2. How does this compare to our current area of service (e.g. the Upper East Side)?

Analyzing drop offs within a current area of service shows a similar distribution with most of the taxi rides containing 1 or 2 passengers. The success/failure of the current area of service can be indicative of the success/failure of the new airport service given that the two share similar passenger count distributions.

project <- "via-challenge"
sql <- "SELECT 
                passenger_count,
                count(*) as pass_tot
        FROM [imjasonh-storage:nyctaxi.trip_data]
        WHERE
        (round(cast(dropoff_longitude as float), 4) between -73.9677 and -73.9496 and
        round(cast(dropoff_latitude as float), 4) between 40.7668 and 40.7995) or
        (round(cast(pickup_longitude as float), 4) between -73.9677 and -73.9496 and
        round(cast(pickup_latitude as float), 4) between 40.7668 and 40.7995) 
        GROUP BY passenger_count
        ORDER BY passenger_count
"
UES_pass <- query_exec(sql, project=project)
UES_pass$pass_dist <- paste(round((UES_pass$pass_tot / sum(UES_pass$pass_tot))
                                  *100,digits=2),"%",sep="")
UES_pass$pass_dist_num <- round((UES_pass$pass_tot / sum(UES_pass$pass_tot))*100,digits=2)
UES_pass <- subset(UES_pass, passenger_count > 0 & passenger_count < 7)

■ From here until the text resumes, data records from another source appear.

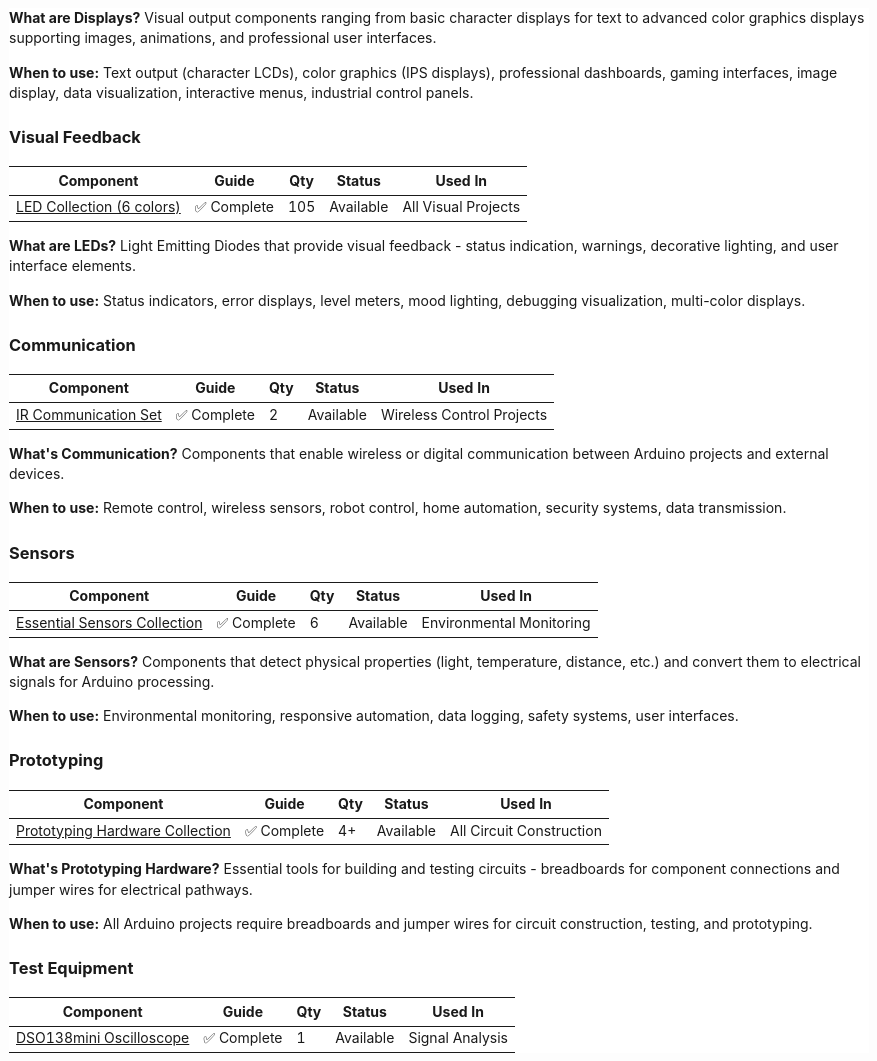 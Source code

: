 **What are Displays?** Visual output components ranging from basic character displays for text to advanced color graphics displays supporting images, animations, and professional user interfaces.

**When to use:** Text output (character LCDs), color graphics (IPS displays), professional dashboards, gaming interfaces, image display, data visualization, interactive menus, industrial control panels.

### Visual Feedback
| Component | Guide | Qty | Status | Used In |
|-----------|-------|-----|--------|---------|
| [LED Collection (6 colors)](LEDs/LED-Collection.md) | ✅ Complete | 105 | Available | All Visual Projects |

**What are LEDs?** Light Emitting Diodes that provide visual feedback - status indication, warnings, decorative lighting, and user interface elements.

**When to use:** Status indicators, error displays, level meters, mood lighting, debugging visualization, multi-color displays.

### Communication
| Component | Guide | Qty | Status | Used In |
|-----------|-------|-----|--------|---------|
| [IR Communication Set](Communication/IR-Communication-Set.md) | ✅ Complete | 2 | Available | Wireless Control Projects |

**What's Communication?** Components that enable wireless or digital communication between Arduino projects and external devices.

**When to use:** Remote control, wireless sensors, robot control, home automation, security systems, data transmission.

### Sensors
| Component | Guide | Qty | Status | Used In |
|-----------|-------|-----|--------|---------|
| [Essential Sensors Collection](Sensors/Essential-Sensors-Collection.md) | ✅ Complete | 6 | Available | Environmental Monitoring |

**What are Sensors?** Components that detect physical properties (light, temperature, distance, etc.) and convert them to electrical signals for Arduino processing.

**When to use:** Environmental monitoring, responsive automation, data logging, safety systems, user interfaces.

### Prototyping
| Component | Guide | Qty | Status | Used In |
|-----------|-------|-----|--------|---------|
| [Prototyping Hardware Collection](Prototyping/Prototyping-Hardware-Collection.md) | ✅ Complete | 4+ | Available | All Circuit Construction |

**What's Prototyping Hardware?** Essential tools for building and testing circuits - breadboards for component connections and jumper wires for electrical pathways.

**When to use:** All Arduino projects require breadboards and jumper wires for circuit construction, testing, and prototyping.

### Test Equipment
| Component | Guide | Qty | Status | Used In |
|-----------|-------|-----|--------|---------|
| [DSO138mini Oscilloscope](Test-Equipment/DSO138mini-Oscilloscope.md) | ✅ Complete | 1 | Available | Signal Analysis |
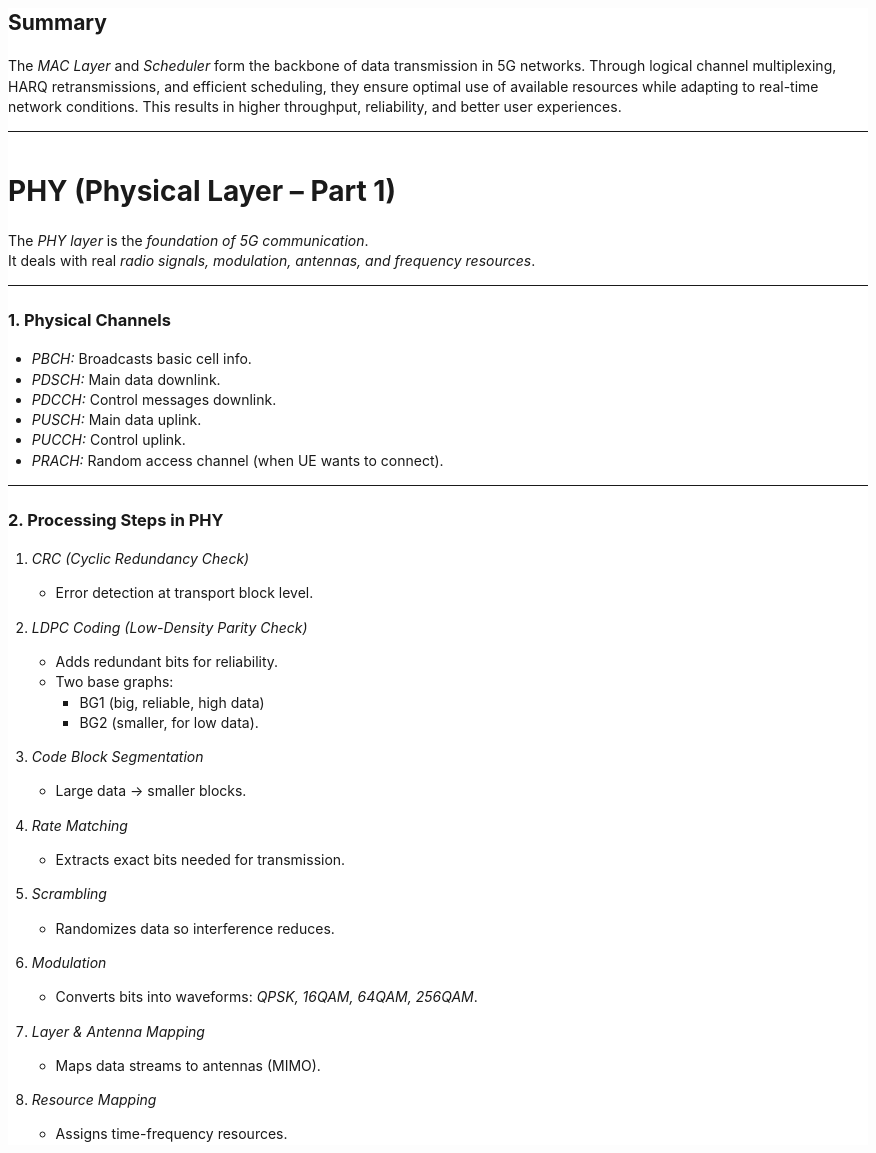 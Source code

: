 
##  Summary

The *MAC Layer* and *Scheduler* form the backbone of data transmission in 5G networks. Through logical channel multiplexing, HARQ retransmissions, and efficient scheduling, they ensure optimal use of available resources while adapting to real-time network conditions. This results in higher throughput, reliability, and better user experiences.

---

# PHY (Physical Layer – Part 1)

The *PHY layer* is the *foundation of 5G communication*.  
It deals with real *radio signals, modulation, antennas, and frequency resources*.

---

### 1. Physical Channels
- *PBCH:* Broadcasts basic cell info.  
- *PDSCH:* Main data downlink.  
- *PDCCH:* Control messages downlink.  
- *PUSCH:* Main data uplink.  
- *PUCCH:* Control uplink.  
- *PRACH:* Random access channel (when UE wants to connect).

---

### 2. Processing Steps in PHY
1. *CRC (Cyclic Redundancy Check)*  
   - Error detection at transport block level.  

2. *LDPC Coding (Low-Density Parity Check)*  
   - Adds redundant bits for reliability.  
   - Two base graphs:  
     - BG1 (big, reliable, high data)  
     - BG2 (smaller, for low data).  

3. *Code Block Segmentation*  
   - Large data → smaller blocks.  

4. *Rate Matching*  
   - Extracts exact bits needed for transmission.  

5. *Scrambling*  
   - Randomizes data so interference reduces.  

6. *Modulation*  
   - Converts bits into waveforms: *QPSK, 16QAM, 64QAM, 256QAM*.  

7. *Layer & Antenna Mapping*  
   - Maps data streams to antennas (MIMO).  

8. *Resource Mapping*  
   - Assigns time-frequency resources.  
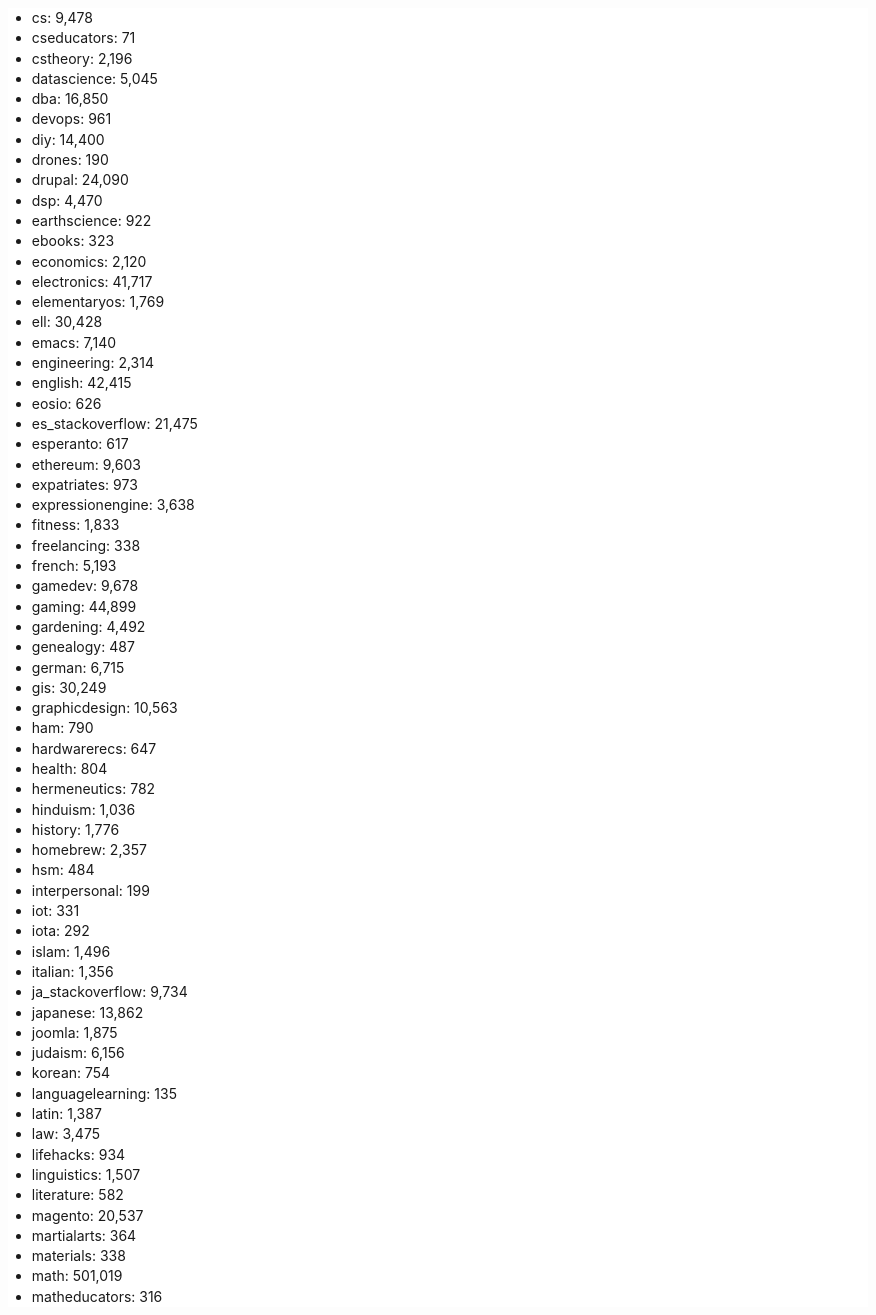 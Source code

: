 - cs: 9,478
- cseducators: 71
- cstheory: 2,196
- datascience: 5,045
- dba: 16,850
- devops: 961
- diy: 14,400
- drones: 190
- drupal: 24,090
- dsp: 4,470
- earthscience: 922
- ebooks: 323
- economics: 2,120
- electronics: 41,717
- elementaryos: 1,769
- ell: 30,428
- emacs: 7,140
- engineering: 2,314
- english: 42,415
- eosio: 626
- es_stackoverflow: 21,475
- esperanto: 617
- ethereum: 9,603
- expatriates: 973
- expressionengine: 3,638
- fitness: 1,833
- freelancing: 338
- french: 5,193
- gamedev: 9,678
- gaming: 44,899
- gardening: 4,492
- genealogy: 487
- german: 6,715
- gis: 30,249
- graphicdesign: 10,563
- ham: 790
- hardwarerecs: 647
- health: 804
- hermeneutics: 782
- hinduism: 1,036
- history: 1,776
- homebrew: 2,357
- hsm: 484
- interpersonal: 199
- iot: 331
- iota: 292
- islam: 1,496
- italian: 1,356
- ja_stackoverflow: 9,734
- japanese: 13,862
- joomla: 1,875
- judaism: 6,156
- korean: 754
- languagelearning: 135
- latin: 1,387
- law: 3,475
- lifehacks: 934
- linguistics: 1,507
- literature: 582
- magento: 20,537
- martialarts: 364
- materials: 338
- math: 501,019
- matheducators: 316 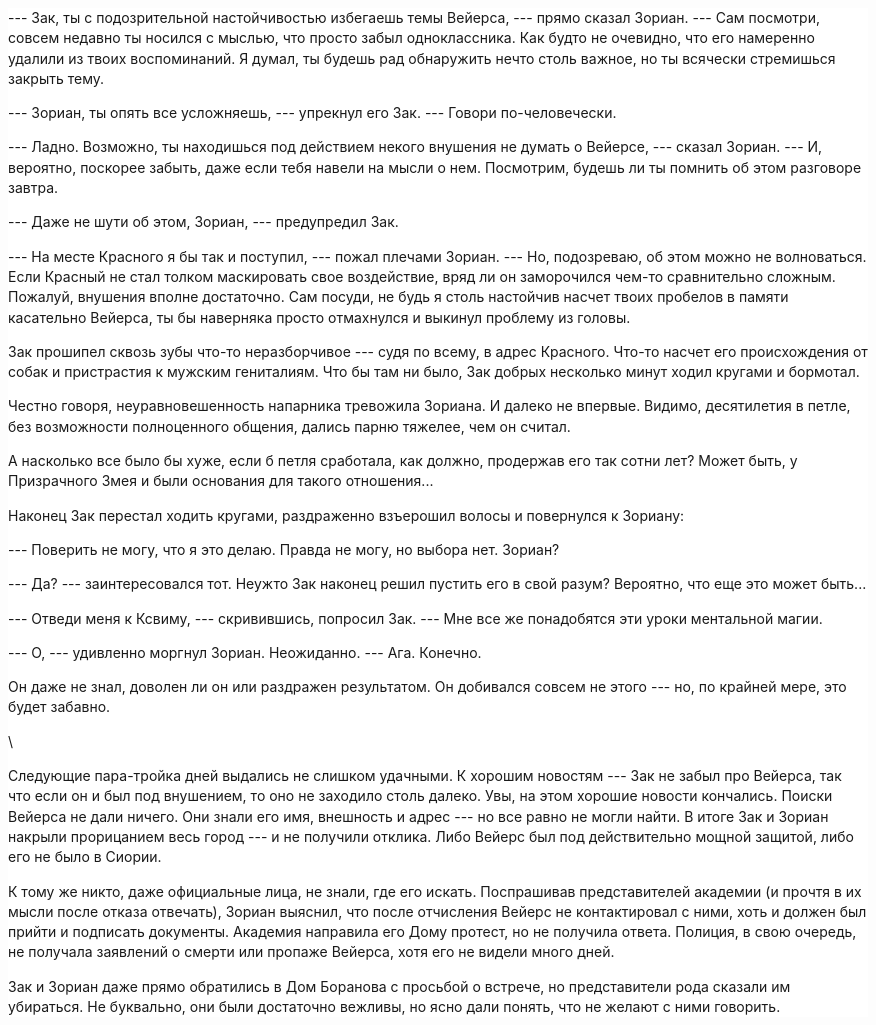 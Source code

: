 --- Зак, ты с подозрительной настойчивостью избегаешь темы Вейерса, --- прямо сказал Зориан. --- Сам посмотри, совсем недавно ты носился с мыслью, что просто забыл одноклассника. Как будто не очевидно, что его намеренно удалили из твоих воспоминаний. Я думал, ты будешь рад обнаружить нечто столь важное, но ты всячески стремишься закрыть тему.

--- Зориан, ты опять все усложняешь, --- упрекнул его Зак. --- Говори по-человечески.

--- Ладно. Возможно, ты находишься под действием некого внушения не думать о Вейерсе, --- сказал Зориан. --- И, вероятно, поскорее забыть, даже если тебя навели на мысли о нем. Посмотрим, будешь ли ты помнить об этом разговоре завтра.

--- Даже не шути об этом, Зориан, --- предупредил Зак.

--- На месте Красного я бы так и поступил, --- пожал плечами Зориан. --- Но, подозреваю, об этом можно не волноваться. Если Красный не стал толком маскировать свое воздействие, вряд ли он заморочился чем-то сравнительно сложным. Пожалуй, внушения вполне достаточно. Сам посуди, не будь я столь настойчив насчет твоих пробелов в памяти касательно Вейерса, ты бы наверняка просто отмахнулся и выкинул проблему из головы.

Зак прошипел сквозь зубы что-то неразборчивое --- судя по всему, в адрес Красного. Что-то насчет его происхождения от собак и пристрастия к мужским гениталиям. Что бы там ни было, Зак добрых несколько минут ходил кругами и бормотал.

Честно говоря, неуравновешенность напарника тревожила Зориана. И далеко не впервые. Видимо, десятилетия в петле, без возможности полноценного общения, дались парню тяжелее, чем он считал.

А насколько все было бы хуже, если б петля сработала, как должно, продержав его так сотни лет? Может быть, у Призрачного Змея и были основания для такого отношения...

Наконец Зак перестал ходить кругами, раздраженно взъерошил волосы и повернулся к Зориану:

--- Поверить не могу, что я это делаю. Правда не могу, но выбора нет. Зориан?

--- Да? --- заинтересовался тот. Неужто Зак наконец решил пустить его в свой разум? Вероятно, что еще это может быть...

--- Отведи меня к Ксвиму, --- скривившись, попросил Зак. --- Мне все же понадобятся эти уроки ментальной магии.

--- О, --- удивленно моргнул Зориан. Неожиданно. --- Ага. Конечно.

Он даже не знал, доволен ли он или раздражен результатом. Он добивался совсем не этого --- но, по крайней мере, это будет забавно.

\

Следующие пара-тройка дней выдались не слишком удачными. К хорошим новостям --- Зак не забыл про Вейерса, так что если он и был под внушением, то оно не заходило столь далеко. Увы, на этом хорошие новости кончались. Поиски Вейерса не дали ничего. Они знали его имя, внешность и адрес --- но все равно не могли найти. В итоге Зак и Зориан накрыли прорицанием весь город --- и не получили отклика. Либо Вейерс был под действительно мощной защитой, либо его не было в Сиории.

К тому же никто, даже официальные лица, не знали, где его искать. Поспрашивав представителей академии (и прочтя в их мысли после отказа отвечать), Зориан выяснил, что после отчисления Вейерс не контактировал с ними, хоть и должен был прийти и подписать документы. Академия направила его Дому протест, но не получила ответа. Полиция, в свою очередь, не получала заявлений о смерти или пропаже Вейерса, хотя его не видели много дней.

Зак и Зориан даже прямо обратились в Дом Боранова с просьбой о встрече, но представители рода сказали им убираться. Не буквально, они были достаточно вежливы, но ясно дали понять, что не желают с ними говорить.

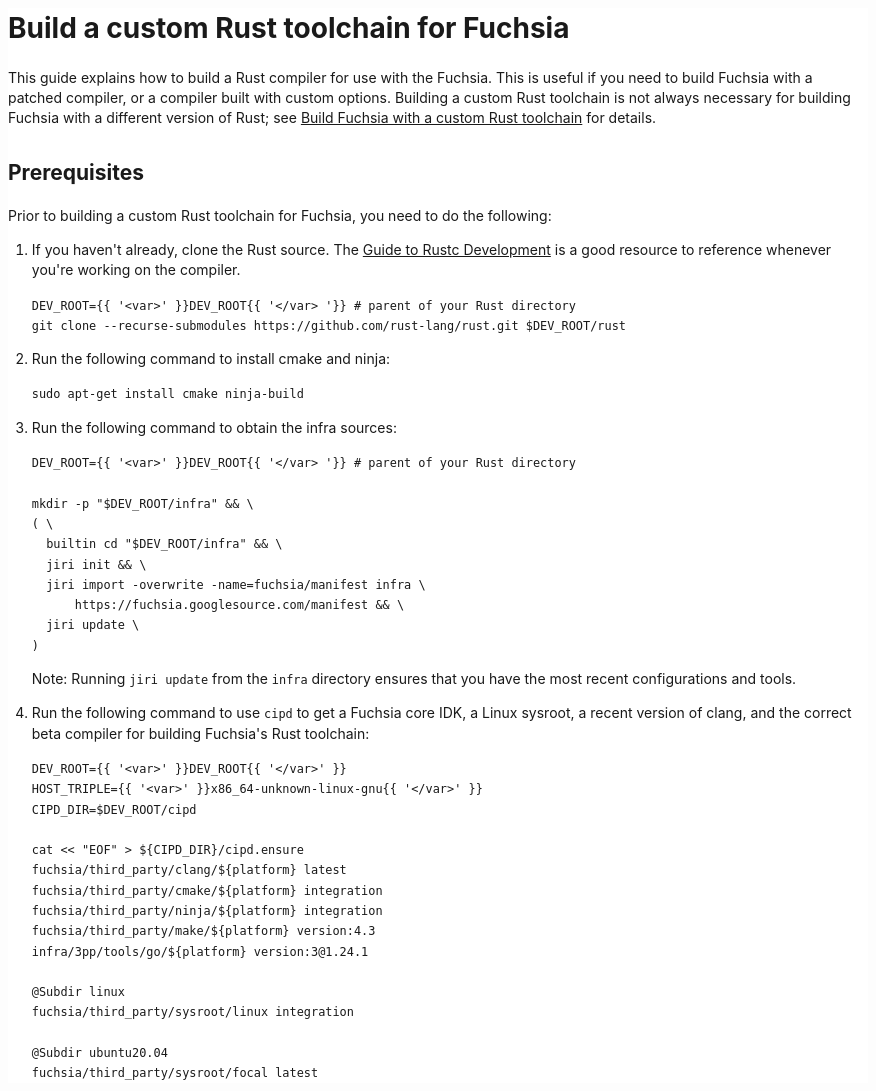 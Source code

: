 # Build a custom Rust toolchain for Fuchsia

This guide explains how to build a Rust compiler for use with the Fuchsia. This
is useful if you need to build Fuchsia with a patched compiler, or a compiler
built with custom options. Building a custom Rust toolchain is not always
necessary for building Fuchsia with a different version of Rust; see
[Build Fuchsia with a custom Rust toolchain](/docs/development/build/fuchsia_custom_rust.md)
for details.

## Prerequisites

Prior to building a custom Rust toolchain for Fuchsia, you need to do the following:

1. If you haven't already, clone the Rust source. The
   [Guide to Rustc Development] is a good resource to reference whenever you're
   working on the compiler.

   ```posix-terminal
   DEV_ROOT={{ '<var>' }}DEV_ROOT{{ '</var> '}} # parent of your Rust directory
   git clone --recurse-submodules https://github.com/rust-lang/rust.git $DEV_ROOT/rust
   ```

1. Run the following command to install cmake and ninja:

   ```posix-terminal
   sudo apt-get install cmake ninja-build
   ```

1. Run the following command to obtain the infra sources:

   ```posix-terminal
   DEV_ROOT={{ '<var>' }}DEV_ROOT{{ '</var> '}} # parent of your Rust directory

   mkdir -p "$DEV_ROOT/infra" && \
   ( \
     builtin cd "$DEV_ROOT/infra" && \
     jiri init && \
     jiri import -overwrite -name=fuchsia/manifest infra \
         https://fuchsia.googlesource.com/manifest && \
     jiri update \
   )
   ```

   Note: Running `jiri update` from the `infra` directory ensures that you
   have the most recent configurations and tools.

1. Run the following command to use `cipd` to get a Fuchsia core IDK, a Linux
   sysroot, a recent version of clang, and the correct beta compiler for
   building Fuchsia's Rust toolchain:

   ```posix-terminal
   DEV_ROOT={{ '<var>' }}DEV_ROOT{{ '</var>' }}
   HOST_TRIPLE={{ '<var>' }}x86_64-unknown-linux-gnu{{ '</var>' }}
   CIPD_DIR=$DEV_ROOT/cipd

   cat << "EOF" > ${CIPD_DIR}/cipd.ensure
   fuchsia/third_party/clang/${platform} latest
   fuchsia/third_party/cmake/${platform} integration
   fuchsia/third_party/ninja/${platform} integration
   fuchsia/third_party/make/${platform} version:4.3
   infra/3pp/tools/go/${platform} version:3@1.24.1

   @Subdir linux
   fuchsia/third_party/sysroot/linux integration

   @Subdir ubuntu20.04
   fuchsia/third_party/sysroot/focal latest

   ```

[Guide to Rustc Development]: https://rustc-dev-guide.rust-lang.org/building/how-to-build-and-run.html
[dedicated guide]: /docs/development/build/fuchsia_custom_rust.md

UES_pass$area <- "Upper East Side"
UES_pass <- rename(UES_pass, total = pass_tot)
comb_pass <- rbind(air_pass_comb, UES_pass)

ggplot(comb_pass, aes(passenger_count, pass_dist_num, fill=factor(area))) + 
        geom_bar(position="dodge", stat="identity") +
        labs(x="Passengers", y="Percentage (%)") +
        ggtitle("Passenger Distribution of NYC Taxi's in 2013") +
        scale_fill_discrete(name="Area")

3. Which of the airport expansion options is most beneficial and why?

Overall comparison of JFK and LGA indicate that LGA has a higher volume of taxi rides as well as a higher distribution of passenger counts of 1 and 2. Furthermore, LGA is closer to Via’s current area of service which might present itself as a lower risk for market entry.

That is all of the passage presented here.